1. ## Combinations problem

There are 3 boys and 2 girls from city X and 2 boys and 3 girls from city Y ready to be married.If a person cannot marry someone from own city.....how many distinct weddings are possible.....Please Help.....Do give the formula

2. Originally Posted by anshulbshah
There are 3 boys and 2 girls from city X and 2 boys and 3 girls from city Y ready to be married.If a person cannot marry someone from own city.....how many distinct weddings are possible.....Please Help.....Do give the formula
I'm also going to assume that boys must marry girls and vice-versa!

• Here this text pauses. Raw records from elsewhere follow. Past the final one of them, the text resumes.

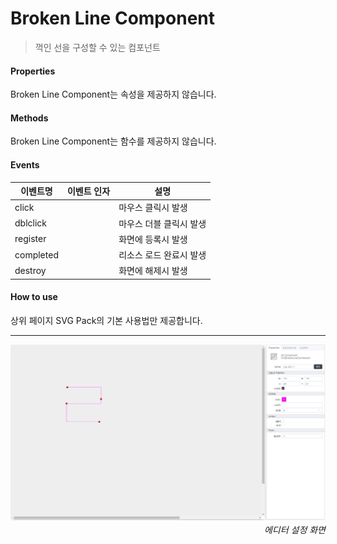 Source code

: # Broken Line Component
> 꺽인 선을 구성할 수 있는 컴포넌트

#### Properties

Broken Line Component는 속성을 제공하지 않습니다.

#### Methods

Broken Line Component는 함수를 제공하지 않습니다.

#### Events
|이벤트명|이벤트 인자|설명|
|---|---|---|
|click||마우스 클릭시 발생|
|dblclick||마우스 더블 클릭시 발생|
|register||화면에 등록시 발생|
|completed||리소스 로드 완료시 발생|
|destroy||화면에 해제시 발생|

#### How to use

상위 페이지 SVG Pack의 기본 사용법만 제공합니다.

---

![gras](./images/broken_line.png)
<p align="right" style="margin-top: -.85em;font-style: italic;">에디터 설정 화면</p>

The 3 boys from city X must marry the 3 girls from city Y (nice how that works out!) How many different ways can that be done? The two boys from city Y must marry the 2 girls from city X. How many ways can that be done? And now that you have those two numbers, how do you combine them to answer the question.

This, as all such problems, is an application of the "fundamental principle of counting": if A can happen in n ways and B can happen in m ways, then A and B can happen together in mn ways.

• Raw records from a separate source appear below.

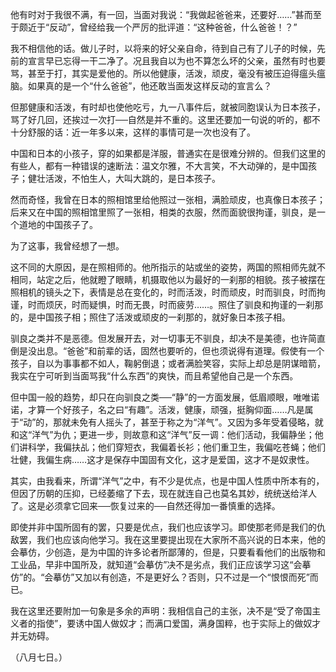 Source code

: 他有时对于我很不满，有一回，当面对我说：“我做起爸爸来，还要好……”甚而至于颇近于“反动”，曾经给我一个严厉的批评道：“这种爸爸，什么爸爸！？”

我不相信他的话。做儿子时，以将来的好父亲自命，待到自己有了儿子的时候，先前的宣言早已忘得一干二净了。况且我自以为也不算怎么坏的父亲，虽然有时也要骂，甚至于打，其实是爱他的。所以他健康，活泼，顽皮，毫没有被压迫得瘟头瘟脑。如果真的是一个“什么爸爸”，他还敢当面发这样反动的宣言么？

但那健康和活泼，有时却也使他吃亏，九一八事件后，就被同胞误认为日本孩子，骂了好几回，还挨过一次打──自然是并不重的。这里还要加一句说的听的，都不十分舒服的话：近一年多以来，这样的事情可是一次也没有了。

中国和日本的小孩子，穿的如果都是洋服，普通实在是很难分辨的。但我们这里的有些人，都有一种错误的速断法：温文尔雅，不大言笑，不大动弹的，是中国孩子；健壮活泼，不怕生人，大叫大跳的，是日本孩子。

然而奇怪，我曾在日本的照相馆里给他照过一张相，满脸顽皮，也真像日本孩子；后来又在中国的照相馆里照了一张相，相类的衣服，然而面貌很拘谨，驯良，是一个道地的中国孩子了。

为了这事，我曾经想了一想。

这不同的大原因，是在照相师的。他所指示的站或坐的姿势，两国的照相师先就不相同，站定之后，他就瞪了眼睛，机摄取他以为最好的一刹那的相貌。孩子被摆在照相机的镜头之下，表情是总在变化的，时而活泼，时而顽皮，时而驯良，时而拘谨，时而烦厌，时而疑惧，时而无畏，时而疲劳……。照住了驯良和拘谨的一刹那的，是中国孩子相；照住了活泼或顽皮的一刹那的，就好象日本孩子相。

驯良之类并不是恶德。但发展开去，对一切事无不驯良，却决不是美德，也许简直倒是没出息。“爸爸”和前辈的话，固然也要听的，但也须说得有道理。假使有一个孩子，自以为事事都不如人，鞠躬倒退；或者满脸笑容，实际上却总是阴谋暗箭，我实在宁可听到当面骂我“什么东西”的爽快，而且希望他自己是一个东西。

但中国一般的趋势，却只在向驯良之类──“静”的一方面发展，低眉顺眼，唯唯诺诺，才算一个好孩子，名之曰“有趣”。活泼，健康，顽强，挺胸仰面……凡是属于“动”的，那就未免有人摇头了，甚至于称之为“洋气”。又因为多年受着侵略，就和这“洋气”为仇；更进一步，则故意和这“洋气”反一调：他们活动，我偏静坐；他们讲科学，我偏扶乩；他们穿短衣，我偏着长衫；他们重卫生，我偏吃苍蝇；他们壮健，我偏生病……这才是保存中国固有文化，这才是爱国，这才不是奴隶性。

其实，由我看来，所谓“洋气”之中，有不少是优点，也是中国人性质中所本有的，但因了历朝的压抑，已经萎缩了下去，现在就连自己也莫名其妙，统统送给洋人了。这是必须拿它回来──恢复过来的──自然还得加一番慎重的选择。

即使并非中国所固有的罢，只要是优点，我们也应该学习。即使那老师是我们的仇敌罢，我们也应该向他学习。我在这里要提出现在大家所不高兴说的日本来，他的会摹仿，少创造，是为中国的许多论者所鄙薄的，但是，只要看看他们的出版物和工业品，早非中国所及，就知道“会摹仿”决不是劣点，我们正应该学习这“会摹仿”的。“会摹仿”又加以有创造，不是更好么？否则，只不过是一个“恨恨而死”而已。

我在这里还要附加一句象是多余的声明：我相信自己的主张，决不是“受了帝国主义者的指使”，要诱中国人做奴才；而满口爱国，满身国粹，也于实际上的做奴才并无妨碍。

  

（八月七日。）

3. Originally Posted by HallsofIvy
I'm also going to assume that boys must marry girls and vice-versa!

The 3 boys from city X must marry the 3 girls from city Y (nice how that works out!) How many different ways can that be done? The two boys from city Y must marry the 2 girls from city X. How many ways can that be done? And now that you have those two numbers, how do you combine them to answer the question.

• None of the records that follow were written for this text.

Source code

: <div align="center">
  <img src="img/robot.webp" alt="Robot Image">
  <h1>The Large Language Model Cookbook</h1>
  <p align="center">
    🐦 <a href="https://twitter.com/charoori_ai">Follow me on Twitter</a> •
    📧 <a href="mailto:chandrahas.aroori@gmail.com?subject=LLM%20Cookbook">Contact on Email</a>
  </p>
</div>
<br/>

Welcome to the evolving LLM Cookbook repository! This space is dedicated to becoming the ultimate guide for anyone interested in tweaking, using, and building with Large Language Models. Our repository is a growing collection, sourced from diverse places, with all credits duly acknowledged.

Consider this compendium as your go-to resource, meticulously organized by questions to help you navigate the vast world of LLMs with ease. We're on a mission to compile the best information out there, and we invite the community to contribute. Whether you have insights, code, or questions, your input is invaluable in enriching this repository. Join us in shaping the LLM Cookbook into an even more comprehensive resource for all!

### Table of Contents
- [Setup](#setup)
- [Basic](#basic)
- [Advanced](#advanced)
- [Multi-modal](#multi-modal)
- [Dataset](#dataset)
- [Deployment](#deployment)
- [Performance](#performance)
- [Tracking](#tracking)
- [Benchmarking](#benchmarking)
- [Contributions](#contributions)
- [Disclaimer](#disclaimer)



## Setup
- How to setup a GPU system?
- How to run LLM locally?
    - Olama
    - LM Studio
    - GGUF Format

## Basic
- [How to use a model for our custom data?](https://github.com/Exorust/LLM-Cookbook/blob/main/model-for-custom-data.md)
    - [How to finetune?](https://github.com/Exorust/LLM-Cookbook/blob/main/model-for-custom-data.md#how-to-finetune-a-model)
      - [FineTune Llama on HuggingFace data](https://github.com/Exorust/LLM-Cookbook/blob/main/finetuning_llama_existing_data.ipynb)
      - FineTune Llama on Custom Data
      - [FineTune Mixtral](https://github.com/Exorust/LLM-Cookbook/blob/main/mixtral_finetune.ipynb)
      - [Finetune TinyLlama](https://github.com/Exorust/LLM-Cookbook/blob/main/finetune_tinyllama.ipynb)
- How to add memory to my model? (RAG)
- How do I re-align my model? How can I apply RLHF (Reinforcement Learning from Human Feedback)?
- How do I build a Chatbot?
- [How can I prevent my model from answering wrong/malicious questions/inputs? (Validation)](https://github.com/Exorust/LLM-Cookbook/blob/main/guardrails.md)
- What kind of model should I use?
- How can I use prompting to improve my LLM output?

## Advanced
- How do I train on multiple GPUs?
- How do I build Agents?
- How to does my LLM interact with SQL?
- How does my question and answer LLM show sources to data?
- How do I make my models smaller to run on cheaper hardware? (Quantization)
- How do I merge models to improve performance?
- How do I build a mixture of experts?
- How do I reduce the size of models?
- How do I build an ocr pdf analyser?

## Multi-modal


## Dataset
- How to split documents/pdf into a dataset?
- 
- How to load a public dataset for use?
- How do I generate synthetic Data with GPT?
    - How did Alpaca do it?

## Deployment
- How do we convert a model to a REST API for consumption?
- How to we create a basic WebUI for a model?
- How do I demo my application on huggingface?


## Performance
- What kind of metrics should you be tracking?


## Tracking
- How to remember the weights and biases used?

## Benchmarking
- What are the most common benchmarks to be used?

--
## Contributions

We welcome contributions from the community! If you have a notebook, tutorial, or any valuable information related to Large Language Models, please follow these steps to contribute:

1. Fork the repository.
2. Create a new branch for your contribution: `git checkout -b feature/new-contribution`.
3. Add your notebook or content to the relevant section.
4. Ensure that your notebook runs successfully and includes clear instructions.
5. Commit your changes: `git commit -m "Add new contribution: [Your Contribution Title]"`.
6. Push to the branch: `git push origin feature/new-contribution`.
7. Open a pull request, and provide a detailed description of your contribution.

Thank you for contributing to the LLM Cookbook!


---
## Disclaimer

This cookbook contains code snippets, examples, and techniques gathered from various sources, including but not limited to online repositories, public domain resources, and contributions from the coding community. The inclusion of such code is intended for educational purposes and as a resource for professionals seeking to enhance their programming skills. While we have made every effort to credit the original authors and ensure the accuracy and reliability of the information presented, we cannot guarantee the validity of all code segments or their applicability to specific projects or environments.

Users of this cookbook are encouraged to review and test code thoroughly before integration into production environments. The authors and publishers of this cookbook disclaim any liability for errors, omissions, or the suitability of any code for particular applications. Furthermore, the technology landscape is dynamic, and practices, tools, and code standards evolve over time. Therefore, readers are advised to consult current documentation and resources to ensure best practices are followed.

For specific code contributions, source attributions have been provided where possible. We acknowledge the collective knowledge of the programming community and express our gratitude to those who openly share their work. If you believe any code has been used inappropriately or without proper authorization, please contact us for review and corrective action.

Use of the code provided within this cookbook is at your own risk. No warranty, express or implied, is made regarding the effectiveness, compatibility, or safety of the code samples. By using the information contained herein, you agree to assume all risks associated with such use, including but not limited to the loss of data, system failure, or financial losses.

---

This, as all such problems, is an application of the "fundamental principle of counting": if A can happen in n ways and B can happen in m ways, then A and B can happen together in mn ways.
Thanks first of all....
Could u please tell me the final answer ... As the answer in the the book (frm. which i got the question) is 13 and 13 doesnt have any factors.....

Thnx..
anshulbshah

4. Originally Posted by anshulbshah
Thanks first of all....
Could u please tell me the final answer ... As the answer in the the book (frm. which i got the question) is 13 and 13 doesnt have any factors.....

Thnx..
anshulbshah

And yes....this isnt a University Math problem.....the book frm which i got the q is a Grade 9 book

Thnx...once again

5. Originally Posted by anshulbshah
Thanks first of all....
Could u please tell me the final answer ... As the answer in the the book (frm. which i got the question) is 13 and 13 doesnt have any factors.....
$\displaystyle [3\times 3] + [2\times 2]=13$

6. [GVIDEO][/GVIDEO]
Originally Posted by Plato
$\displaystyle [3\times 3] + [2\times 2]=13$
Thnx..... Plato.....
But wanted to ask ..... is this not related to permutation or combinations and the formula of N!/(n-r)! * r!

anshulbshah

7. Originally Posted by anshulbshah
But wanted to ask ..... is this not related to permutation or combinations and the formula of N!/(n-r)! * r!
It is not related to either of those.
It is all about the cross product (ordered pairs)
The males from X with females from Y plus males from Y with females from X.